[Saved entries]
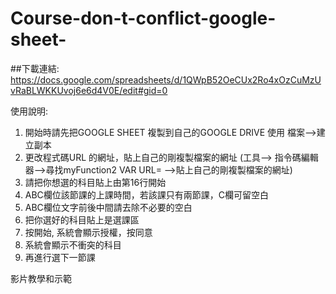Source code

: # Course-don-t-conflict-google-sheet-


##下載連結:
https://docs.google.com/spreadsheets/d/1QWpB52OeCUx2Ro4xOzCuMzUvRaBLWKKUvoj6e6d4V0E/edit#gid=0

使用說明:
1.	開始時請先把GOOGLE SHEET 複製到自己的GOOGLE DRIVE 使用
    檔案-->建立副本
2.	更改程式碼URL 的網址，貼上自己的剛複製檔案的網址
    (工具--> 指令碼編輯器-->尋找myFunction2 VAR  URL= -->貼上自己的剛複製檔案的網址)
3.	請把你想選的科目貼上由第16行開始
4.	ABC欄位該節課的上課時間，若該課只有兩節課，C欄可留空白
5.	ABC欄位文字前後中間請去除不必要的空白
6.	把你選好的科目貼上是選課區
7.	按開始, 系統會顯示授權，按同意
8.	系統會顯示不衝突的科目
9.	再進行選下一節課


影片教學和示範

_Aim of the task_.
Check each line above for the word "貼上自己的剛複製檔案的網址" and say how many have it, with nothing else.

_Answer box_.
2